A Way to Consolidate My Bills Without Hurting My Credit

Consolidating debts presents a simplified method to manage bills and debts. People with a lot of debt may write several checks a month and mail these payments to separate creditors. By means of consolidation, debtors make one payment to one creditor each month. There are several ways to consolidate debts, and some people choose to use debt consolidation services to manage their bills. While these services are useful, consolidation agencies may report "third party assistance" to the credit bureau. Having this notation on your credit report can hurt your credit. Rather than risk credit damage, consider a loan to consolidate.

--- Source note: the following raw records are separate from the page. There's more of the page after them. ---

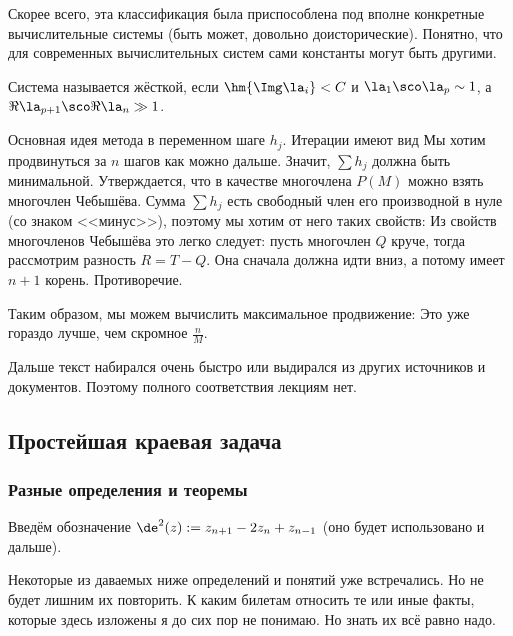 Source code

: \documentclass[a4paper]{article}
\begin{document}
\begin{petit}
Скорее всего, эта классификация была приспособлена под вполне
конкретные вычислительные системы (быть может, довольно
доисторические). Понятно, что для современных вычислительных систем
сами константы могут быть другими.
\end{petit}

\begin{df}
Система называется жёсткой, если $\hm{\Img \la_i} < C$ и
$\la_1\sco\la_p \sim 1$, а $\Re \la_{p+1}\sco \Re \la_n \gg 1$.
\end{df}

Основная идея метода в переменном шаге $h_j$.  Итерации имеют вид
  Мы хотим продвинуться за $n$
шагов как можно дальше. Значит, $\sum h_j$ должна быть минимальной.
Утверждается, что в качестве многочлена $P(M)$ можно взять многочлен
Чебышёва. Сумма $\sum h_j$ есть свободный член его производной в нуле
(со знаком <<минус>>), поэтому мы хотим от него таких свойств:
  Из свойств
многочленов Чебышёва это легко следует: пусть многочлен $Q$ круче,
тогда рассмотрим разность $R = T-Q$.  Она сначала должна идти вниз, а
потому имеет $n+1$ корень. Противоречие.

Таким образом, мы можем вычислить максимальное продвижение:   Это уже гораздо лучше, чем скромное $\frac nM$.

\begin{petit}
Дальше текст набирался очень быстро или выдирался из других источников
и документов.  Поэтому полного соответствия лекциям нет.
\end{petit}

\subsection{Простейшая краевая задача}

\subsubsection{Разные определения и теоремы}

Введём обозначение $\de^2 (z) := z_{n+1}-2z_n + z_{n-1}$ (оно будет
использовано и дальше).

\begin{petit}
Некоторые из даваемых ниже определений и понятий уже встречались. Но
не будет лишним их повторить.  К каким билетам относить те или иные
факты, которые здесь изложены я до сих пор не понимаю. Но знать их всё
равно надо.
\end{petit}
\end{document}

Check your interest rate on existing debt. The rate you pay on credit cards and other loans determines the monthly payment. A debt consolidation with a lower rate helps reduce payments. Pull out statements and look at your current interest rates. Aim for a lower rate when contacting lenders to consolidate your debt.

Make wise credit moves. Banks who offer consolidation loans vary in their credit score requirements. Get your score online, and if it's below 700, improve your score before applying for a loan to consolidate debt. Paying every bill on time brings up your personal score.

Take out a loan. Debt consolidation loans are available from banks and mortgage lenders. Approach your personal bank or credit union and use collateral, such as a car or boat title, to secure the loan. Another approach involves using home equity as collateral. Refinance your mortgage loan and take cash from your equity, or apply for a home equity loan.

Get more than one quote for a consolidation loan. Regardless of the type of loan you decide to acquire, compare interest rates and loan terms to determine the best deal. Call a mortgage broker if you decide to refinance or get a home equity loan, or speak with two or three banks for a free, no-obligation, debt consolidation quote.